* [EXERCISE REQUIREMENTS]
Among the lines below, take the one holding "The foundational insight", the one holding "The key to Turing's", and all lines between them. Set them down exactly.

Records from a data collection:

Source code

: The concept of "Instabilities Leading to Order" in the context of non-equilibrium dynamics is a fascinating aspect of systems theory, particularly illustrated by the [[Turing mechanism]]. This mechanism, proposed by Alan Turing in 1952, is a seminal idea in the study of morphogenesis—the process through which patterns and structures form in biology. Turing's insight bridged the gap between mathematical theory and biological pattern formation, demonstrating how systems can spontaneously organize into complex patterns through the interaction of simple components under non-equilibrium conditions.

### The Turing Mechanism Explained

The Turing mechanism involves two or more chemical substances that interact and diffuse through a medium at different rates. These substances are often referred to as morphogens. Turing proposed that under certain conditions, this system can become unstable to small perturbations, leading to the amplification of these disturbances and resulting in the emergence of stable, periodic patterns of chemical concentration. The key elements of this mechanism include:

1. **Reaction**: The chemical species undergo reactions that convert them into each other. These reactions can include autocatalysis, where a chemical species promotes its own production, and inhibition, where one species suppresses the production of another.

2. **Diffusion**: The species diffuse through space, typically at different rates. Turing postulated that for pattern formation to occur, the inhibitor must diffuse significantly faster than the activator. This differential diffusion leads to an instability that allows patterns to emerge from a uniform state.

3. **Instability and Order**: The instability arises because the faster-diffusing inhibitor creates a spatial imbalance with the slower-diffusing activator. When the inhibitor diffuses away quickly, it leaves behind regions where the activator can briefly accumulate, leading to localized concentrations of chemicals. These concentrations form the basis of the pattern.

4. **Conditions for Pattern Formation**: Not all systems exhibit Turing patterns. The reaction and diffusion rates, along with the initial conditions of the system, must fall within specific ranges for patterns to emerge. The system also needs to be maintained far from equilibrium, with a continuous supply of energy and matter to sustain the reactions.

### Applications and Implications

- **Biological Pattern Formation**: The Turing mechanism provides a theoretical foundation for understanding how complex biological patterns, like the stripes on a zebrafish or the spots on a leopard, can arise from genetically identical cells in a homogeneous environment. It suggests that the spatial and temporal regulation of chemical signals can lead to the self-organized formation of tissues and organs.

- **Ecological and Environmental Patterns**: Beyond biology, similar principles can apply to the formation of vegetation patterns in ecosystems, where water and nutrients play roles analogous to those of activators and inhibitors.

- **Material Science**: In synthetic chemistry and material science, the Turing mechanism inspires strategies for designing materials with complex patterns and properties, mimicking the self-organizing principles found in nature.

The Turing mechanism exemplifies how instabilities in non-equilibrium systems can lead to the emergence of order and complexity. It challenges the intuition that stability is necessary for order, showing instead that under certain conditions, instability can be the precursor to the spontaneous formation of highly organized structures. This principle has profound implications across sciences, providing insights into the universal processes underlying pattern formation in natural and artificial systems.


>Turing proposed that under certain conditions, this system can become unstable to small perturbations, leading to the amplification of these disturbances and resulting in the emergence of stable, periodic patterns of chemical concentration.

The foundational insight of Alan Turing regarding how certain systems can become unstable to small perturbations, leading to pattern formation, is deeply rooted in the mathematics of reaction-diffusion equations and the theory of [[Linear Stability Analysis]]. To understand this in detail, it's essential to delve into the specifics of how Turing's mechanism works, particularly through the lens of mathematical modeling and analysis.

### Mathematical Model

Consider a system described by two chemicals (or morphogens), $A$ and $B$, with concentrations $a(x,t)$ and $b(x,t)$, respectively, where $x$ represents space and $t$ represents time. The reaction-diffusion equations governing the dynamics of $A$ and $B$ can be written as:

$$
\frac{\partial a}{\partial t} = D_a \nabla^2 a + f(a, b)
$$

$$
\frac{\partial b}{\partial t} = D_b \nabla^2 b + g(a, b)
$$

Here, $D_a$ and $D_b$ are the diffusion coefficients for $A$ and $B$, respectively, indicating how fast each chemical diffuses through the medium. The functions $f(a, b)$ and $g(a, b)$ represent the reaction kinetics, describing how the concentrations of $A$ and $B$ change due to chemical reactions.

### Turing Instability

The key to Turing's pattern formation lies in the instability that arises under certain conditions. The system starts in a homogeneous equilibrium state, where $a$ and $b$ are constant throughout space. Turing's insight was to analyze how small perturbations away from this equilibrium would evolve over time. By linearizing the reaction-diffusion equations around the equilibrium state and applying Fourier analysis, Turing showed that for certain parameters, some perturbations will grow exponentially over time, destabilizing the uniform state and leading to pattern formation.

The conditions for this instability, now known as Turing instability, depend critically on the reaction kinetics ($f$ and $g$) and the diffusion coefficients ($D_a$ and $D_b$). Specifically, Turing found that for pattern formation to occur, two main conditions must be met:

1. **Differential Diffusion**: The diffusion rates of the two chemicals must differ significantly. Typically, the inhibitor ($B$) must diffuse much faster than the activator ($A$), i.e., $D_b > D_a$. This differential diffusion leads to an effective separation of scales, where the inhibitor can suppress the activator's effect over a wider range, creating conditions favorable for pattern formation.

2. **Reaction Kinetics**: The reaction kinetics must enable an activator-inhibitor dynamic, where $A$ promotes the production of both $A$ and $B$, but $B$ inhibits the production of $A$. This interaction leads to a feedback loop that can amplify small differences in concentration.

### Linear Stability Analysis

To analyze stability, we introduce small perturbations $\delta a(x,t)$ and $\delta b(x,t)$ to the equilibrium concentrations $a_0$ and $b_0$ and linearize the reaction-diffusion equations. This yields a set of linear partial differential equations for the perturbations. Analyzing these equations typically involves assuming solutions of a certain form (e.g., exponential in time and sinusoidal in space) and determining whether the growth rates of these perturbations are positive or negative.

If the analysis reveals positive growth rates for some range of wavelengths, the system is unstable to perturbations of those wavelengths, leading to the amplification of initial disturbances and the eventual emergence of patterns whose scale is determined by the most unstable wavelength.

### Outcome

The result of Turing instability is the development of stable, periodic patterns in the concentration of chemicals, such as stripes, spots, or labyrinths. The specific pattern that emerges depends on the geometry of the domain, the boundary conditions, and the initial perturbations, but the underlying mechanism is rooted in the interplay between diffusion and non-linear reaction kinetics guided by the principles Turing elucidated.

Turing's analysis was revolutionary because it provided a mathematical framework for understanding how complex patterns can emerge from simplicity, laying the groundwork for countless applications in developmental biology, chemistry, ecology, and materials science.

* [RESPONSE TO THE EXERCISE]
The foundational insight of Alan Turing regarding how certain systems can become unstable to small perturbations, leading to pattern formation, is deeply rooted in the mathematics of reaction-diffusion equations and the theory of [[Linear Stability Analysis]]. To understand this in detail, it's essential to delve into the specifics of how Turing's mechanism works, particularly through the lens of mathematical modeling and analysis.

### Mathematical Model

Consider a system described by two chemicals (or morphogens), $A$ and $B$, with concentrations $a(x,t)$ and $b(x,t)$, respectively, where $x$ represents space and $t$ represents time. The reaction-diffusion equations governing the dynamics of $A$ and $B$ can be written as:

$$
\frac{\partial a}{\partial t} = D_a \nabla^2 a + f(a, b)
$$

$$
\frac{\partial b}{\partial t} = D_b \nabla^2 b + g(a, b)
$$

Here, $D_a$ and $D_b$ are the diffusion coefficients for $A$ and $B$, respectively, indicating how fast each chemical diffuses through the medium. The functions $f(a, b)$ and $g(a, b)$ represent the reaction kinetics, describing how the concentrations of $A$ and $B$ change due to chemical reactions.

### Turing Instability

The key to Turing's pattern formation lies in the instability that arises under certain conditions. The system starts in a homogeneous equilibrium state, where $a$ and $b$ are constant throughout space. Turing's insight was to analyze how small perturbations away from this equilibrium would evolve over time. By linearizing the reaction-diffusion equations around the equilibrium state and applying Fourier analysis, Turing showed that for certain parameters, some perturbations will grow exponentially over time, destabilizing the uniform state and leading to pattern formation.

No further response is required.